### Records supplied
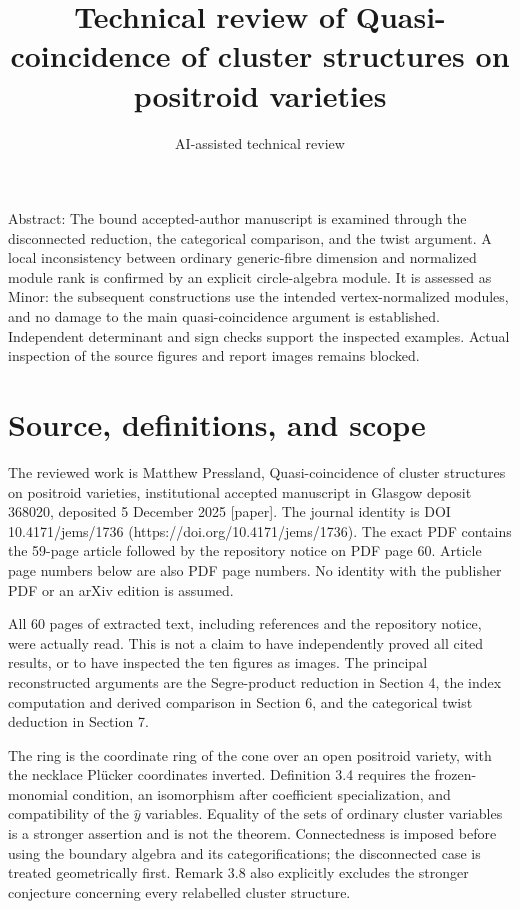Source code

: \documentclass[10pt]{article}
\title{Technical review of Quasi-coincidence of cluster structures on positroid varieties}
\author{AI-assisted technical review}
\date{}
\begin{document}
\maketitle
Abstract: The bound accepted-author manuscript is examined through the disconnected reduction, the categorical comparison, and the twist argument. A local inconsistency between ordinary generic-fibre dimension and normalized module rank is confirmed by an explicit circle-algebra module. It is assessed as Minor: the subsequent constructions use the intended vertex-normalized modules, and no damage to the main quasi-coincidence argument is established. Independent determinant and sign checks support the inspected examples. Actual inspection of the source figures and report images remains blocked.\par
\section*{Source, definitions, and scope}
The reviewed work is Matthew Pressland, Quasi-coincidence of cluster structures on positroid varieties, institutional accepted manuscript in Glasgow deposit 368020, deposited 5 December 2025 [paper]. The journal identity is DOI 10.4171/jems/1736 (https://doi.org/10.4171/jems/1736). The exact PDF contains the 59-page article followed by the repository notice on PDF page 60. Article page numbers below are also PDF page numbers. No identity with the publisher PDF or an arXiv edition is assumed.\par
All 60 pages of extracted text, including references and the repository notice, were actually read. This is not a claim to have independently proved all cited results, or to have inspected the ten figures as images. The principal reconstructed arguments are the Segre-product reduction in Section 4, the index computation and derived comparison in Section 6, and the categorical twist deduction in Section 7.\par
The ring is the coordinate ring of the cone over an open positroid variety, with the necklace Plücker coordinates inverted. Definition 3.4 requires the frozen-monomial condition, an isomorphism after coefficient specialization, and compatibility of the \(\widehat y\) variables. Equality of the sets of ordinary cluster variables is a stronger assertion and is not the theorem. Connectedness is imposed before using the boundary algebra and its categorifications; the disconnected case is treated geometrically first. Remark 3.8 also explicitly excludes the stronger conjecture concerning every relabelled cluster structure.\par
\end{document}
######
◆ **Exercise instructions**
Return the records word for word, leaving every picture out of the copy.

◆ **Result below**
Source code

: \documentclass[10pt]{article}
\title{Technical review of Quasi-coincidence of cluster structures on positroid varieties}
\author{AI-assisted technical review}
\date{}
\begin{document}
\maketitle
Abstract: The bound accepted-author manuscript is examined through the disconnected reduction, the categorical comparison, and the twist argument. A local inconsistency between ordinary generic-fibre dimension and normalized module rank is confirmed by an explicit circle-algebra module. It is assessed as Minor: the subsequent constructions use the intended vertex-normalized modules, and no damage to the main quasi-coincidence argument is established. Independent determinant and sign checks support the inspected examples. Actual inspection of the source figures and report images remains blocked.\par
\section*{Source, definitions, and scope}
The reviewed work is Matthew Pressland, Quasi-coincidence of cluster structures on positroid varieties, institutional accepted manuscript in Glasgow deposit 368020, deposited 5 December 2025 [paper]. The journal identity is DOI 10.4171/jems/1736 (https://doi.org/10.4171/jems/1736). The exact PDF contains the 59-page article followed by the repository notice on PDF page 60. Article page numbers below are also PDF page numbers. No identity with the publisher PDF or an arXiv edition is assumed.\par
All 60 pages of extracted text, including references and the repository notice, were actually read. This is not a claim to have independently proved all cited results, or to have inspected the ten figures as images. The principal reconstructed arguments are the Segre-product reduction in Section 4, the index computation and derived comparison in Section 6, and the categorical twist deduction in Section 7.\par
The ring is the coordinate ring of the cone over an open positroid variety, with the necklace Plücker coordinates inverted. Definition 3.4 requires the frozen-monomial condition, an isomorphism after coefficient specialization, and compatibility of the \(\widehat y\) variables. Equality of the sets of ordinary cluster variables is a stronger assertion and is not the theorem. Connectedness is imposed before using the boundary algebra and its categorifications; the disconnected case is treated geometrically first. Remark 3.8 also explicitly excludes the stronger conjecture concerning every relabelled cluster structure.\par
\end{document}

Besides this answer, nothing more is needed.